Aim of the exercise: Pick out all lines of the entries that include the word "sécurité" and copy them.

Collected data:
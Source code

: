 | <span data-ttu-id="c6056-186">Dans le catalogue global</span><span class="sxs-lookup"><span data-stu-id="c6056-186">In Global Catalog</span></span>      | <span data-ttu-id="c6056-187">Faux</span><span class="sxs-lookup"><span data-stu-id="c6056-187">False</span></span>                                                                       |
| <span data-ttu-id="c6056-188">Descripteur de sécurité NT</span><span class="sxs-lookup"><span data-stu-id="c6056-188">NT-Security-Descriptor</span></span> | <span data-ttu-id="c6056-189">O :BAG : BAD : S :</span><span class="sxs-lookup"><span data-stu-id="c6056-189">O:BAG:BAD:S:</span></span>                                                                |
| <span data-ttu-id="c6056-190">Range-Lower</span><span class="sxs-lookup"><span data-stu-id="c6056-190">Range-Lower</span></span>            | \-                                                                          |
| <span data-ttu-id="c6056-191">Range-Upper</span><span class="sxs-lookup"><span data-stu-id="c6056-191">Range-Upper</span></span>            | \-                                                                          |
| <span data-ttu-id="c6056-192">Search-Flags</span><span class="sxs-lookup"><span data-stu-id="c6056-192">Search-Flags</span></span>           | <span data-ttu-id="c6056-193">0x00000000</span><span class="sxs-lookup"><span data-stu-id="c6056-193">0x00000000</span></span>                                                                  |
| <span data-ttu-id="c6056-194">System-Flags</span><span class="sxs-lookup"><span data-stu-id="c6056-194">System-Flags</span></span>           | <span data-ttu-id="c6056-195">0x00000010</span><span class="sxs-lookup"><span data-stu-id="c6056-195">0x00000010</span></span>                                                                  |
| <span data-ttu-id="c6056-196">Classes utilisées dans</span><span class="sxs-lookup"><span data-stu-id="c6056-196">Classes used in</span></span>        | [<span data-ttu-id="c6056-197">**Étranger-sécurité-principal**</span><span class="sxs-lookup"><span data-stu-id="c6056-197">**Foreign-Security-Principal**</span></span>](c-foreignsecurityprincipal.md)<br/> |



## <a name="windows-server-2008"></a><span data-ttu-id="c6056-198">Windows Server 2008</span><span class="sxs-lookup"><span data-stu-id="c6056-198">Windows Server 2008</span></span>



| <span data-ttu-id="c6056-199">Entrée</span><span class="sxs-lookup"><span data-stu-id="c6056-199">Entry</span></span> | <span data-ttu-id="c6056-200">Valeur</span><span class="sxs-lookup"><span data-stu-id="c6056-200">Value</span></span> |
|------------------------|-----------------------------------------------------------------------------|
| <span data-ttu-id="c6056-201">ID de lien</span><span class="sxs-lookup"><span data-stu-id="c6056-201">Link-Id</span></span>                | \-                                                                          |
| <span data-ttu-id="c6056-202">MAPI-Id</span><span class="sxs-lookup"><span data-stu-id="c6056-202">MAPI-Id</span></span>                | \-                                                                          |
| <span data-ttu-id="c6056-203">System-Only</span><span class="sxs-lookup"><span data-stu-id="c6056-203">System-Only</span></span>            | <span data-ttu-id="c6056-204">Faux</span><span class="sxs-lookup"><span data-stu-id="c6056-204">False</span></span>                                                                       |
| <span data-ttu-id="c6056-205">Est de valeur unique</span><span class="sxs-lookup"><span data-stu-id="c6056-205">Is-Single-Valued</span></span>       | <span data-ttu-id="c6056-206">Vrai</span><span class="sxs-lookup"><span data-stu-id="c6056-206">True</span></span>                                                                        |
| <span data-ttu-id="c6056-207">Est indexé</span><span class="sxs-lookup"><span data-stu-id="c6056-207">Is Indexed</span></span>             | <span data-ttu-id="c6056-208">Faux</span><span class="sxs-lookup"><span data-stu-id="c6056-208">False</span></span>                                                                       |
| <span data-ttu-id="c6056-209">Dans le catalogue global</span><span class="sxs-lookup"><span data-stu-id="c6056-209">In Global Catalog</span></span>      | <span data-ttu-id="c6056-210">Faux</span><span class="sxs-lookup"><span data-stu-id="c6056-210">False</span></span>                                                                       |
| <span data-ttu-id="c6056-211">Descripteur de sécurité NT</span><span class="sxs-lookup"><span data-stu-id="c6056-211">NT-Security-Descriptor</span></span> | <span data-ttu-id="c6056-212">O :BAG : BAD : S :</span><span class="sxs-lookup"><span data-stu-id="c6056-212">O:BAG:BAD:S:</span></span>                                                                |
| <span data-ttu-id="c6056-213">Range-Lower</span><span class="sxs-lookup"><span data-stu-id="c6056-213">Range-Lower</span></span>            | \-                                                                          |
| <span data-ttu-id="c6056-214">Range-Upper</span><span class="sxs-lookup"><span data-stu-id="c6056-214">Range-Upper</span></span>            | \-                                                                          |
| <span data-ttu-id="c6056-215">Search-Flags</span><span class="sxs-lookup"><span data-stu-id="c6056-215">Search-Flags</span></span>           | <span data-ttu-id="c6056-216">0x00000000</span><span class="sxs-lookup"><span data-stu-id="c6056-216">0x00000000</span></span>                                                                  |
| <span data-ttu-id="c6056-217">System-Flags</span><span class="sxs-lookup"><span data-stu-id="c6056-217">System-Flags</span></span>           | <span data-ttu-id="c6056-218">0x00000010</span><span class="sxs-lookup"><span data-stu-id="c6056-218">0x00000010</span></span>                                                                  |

Answer space:
| <span data-ttu-id="c6056-188">Descripteur de sécurité NT</span><span class="sxs-lookup"><span data-stu-id="c6056-188">NT-Security-Descriptor</span></span> | <span data-ttu-id="c6056-189">O :BAG : BAD : S :</span><span class="sxs-lookup"><span data-stu-id="c6056-189">O:BAG:BAD:S:</span></span>                                                                |
| <span data-ttu-id="c6056-196">Classes utilisées dans</span><span class="sxs-lookup"><span data-stu-id="c6056-196">Classes used in</span></span>        | [<span data-ttu-id="c6056-197">**Étranger-sécurité-principal**</span><span class="sxs-lookup"><span data-stu-id="c6056-197">**Foreign-Security-Principal**</span></span>](c-foreignsecurityprincipal.md)<br/> |
| <span data-ttu-id="c6056-211">Descripteur de sécurité NT</span><span class="sxs-lookup"><span data-stu-id="c6056-211">NT-Security-Descriptor</span></span> | <span data-ttu-id="c6056-212">O :BAG : BAD : S :</span><span class="sxs-lookup"><span data-stu-id="c6056-212">O:BAG:BAD:S:</span></span>                                                                |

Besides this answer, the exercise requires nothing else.